(Information supplied begins)
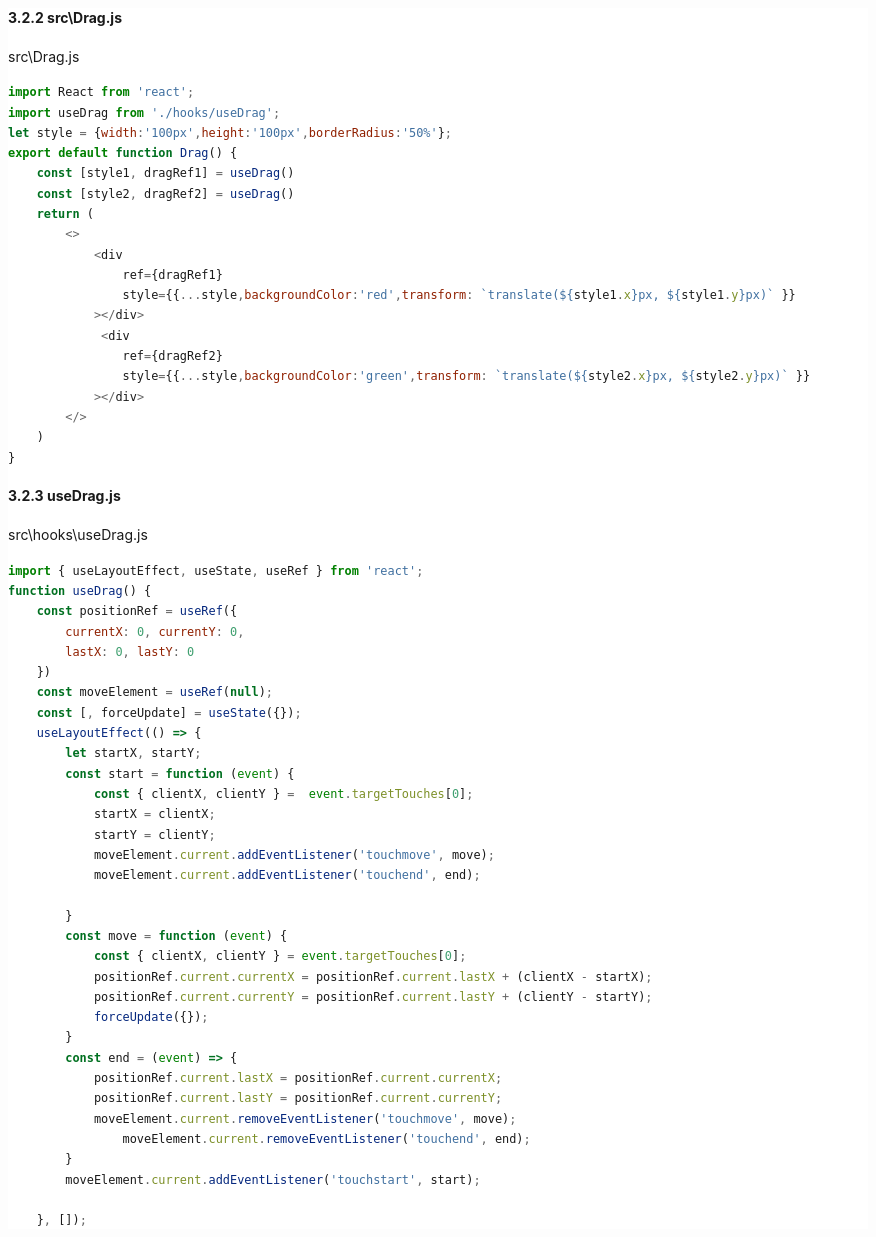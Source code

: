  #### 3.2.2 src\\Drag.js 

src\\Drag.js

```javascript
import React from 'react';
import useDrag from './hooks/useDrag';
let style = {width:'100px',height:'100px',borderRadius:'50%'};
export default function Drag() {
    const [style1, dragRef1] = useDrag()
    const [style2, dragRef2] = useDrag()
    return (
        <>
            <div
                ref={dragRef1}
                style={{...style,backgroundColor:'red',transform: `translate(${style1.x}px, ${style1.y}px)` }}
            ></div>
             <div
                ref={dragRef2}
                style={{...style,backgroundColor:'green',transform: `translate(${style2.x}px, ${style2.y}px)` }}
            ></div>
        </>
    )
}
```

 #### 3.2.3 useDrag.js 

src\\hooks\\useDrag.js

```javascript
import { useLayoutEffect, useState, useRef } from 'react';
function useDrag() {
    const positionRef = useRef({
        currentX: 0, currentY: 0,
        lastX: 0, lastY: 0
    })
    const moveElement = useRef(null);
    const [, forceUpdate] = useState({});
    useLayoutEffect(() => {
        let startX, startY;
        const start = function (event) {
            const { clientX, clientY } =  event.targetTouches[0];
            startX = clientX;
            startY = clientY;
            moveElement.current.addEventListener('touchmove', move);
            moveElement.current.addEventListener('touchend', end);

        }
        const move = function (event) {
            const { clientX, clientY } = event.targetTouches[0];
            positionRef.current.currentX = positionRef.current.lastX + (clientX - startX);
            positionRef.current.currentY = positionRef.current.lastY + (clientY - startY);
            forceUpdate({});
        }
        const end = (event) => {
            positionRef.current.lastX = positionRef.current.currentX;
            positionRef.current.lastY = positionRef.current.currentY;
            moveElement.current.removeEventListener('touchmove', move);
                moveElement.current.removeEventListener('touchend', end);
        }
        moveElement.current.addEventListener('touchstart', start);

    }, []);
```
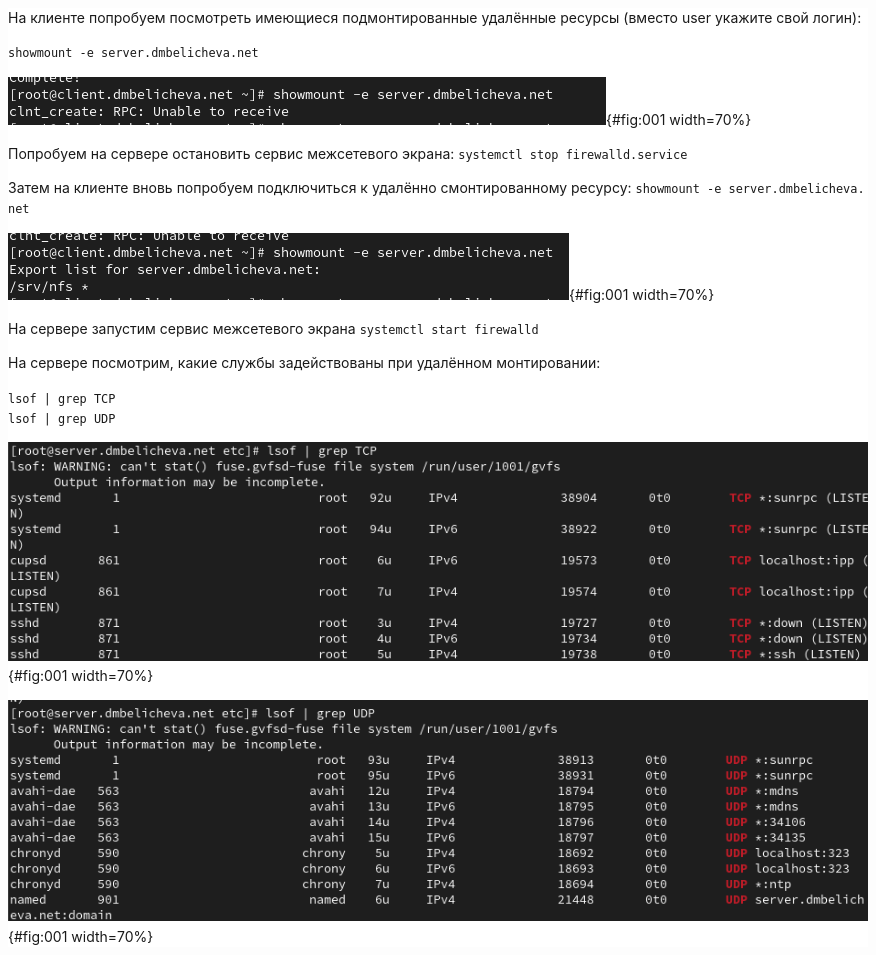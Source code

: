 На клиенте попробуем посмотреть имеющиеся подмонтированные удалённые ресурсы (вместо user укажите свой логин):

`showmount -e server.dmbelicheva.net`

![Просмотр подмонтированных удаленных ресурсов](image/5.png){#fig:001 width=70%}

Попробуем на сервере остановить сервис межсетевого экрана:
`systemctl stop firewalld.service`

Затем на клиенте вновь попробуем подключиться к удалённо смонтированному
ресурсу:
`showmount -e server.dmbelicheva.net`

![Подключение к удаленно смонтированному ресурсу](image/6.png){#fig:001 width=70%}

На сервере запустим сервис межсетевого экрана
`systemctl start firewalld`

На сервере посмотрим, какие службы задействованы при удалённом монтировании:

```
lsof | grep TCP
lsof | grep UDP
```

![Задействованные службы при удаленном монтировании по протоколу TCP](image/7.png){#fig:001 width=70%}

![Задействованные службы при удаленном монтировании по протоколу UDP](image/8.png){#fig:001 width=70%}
(Information supplied ends)
◆ Work required ◆
Go through the entries above and report every line in which the word "currentX" appears.

◆ Response to this exercise ◆
        currentX: 0, currentY: 0,
            positionRef.current.currentX = positionRef.current.lastX + (clientX - startX);
            positionRef.current.lastX = positionRef.current.currentX;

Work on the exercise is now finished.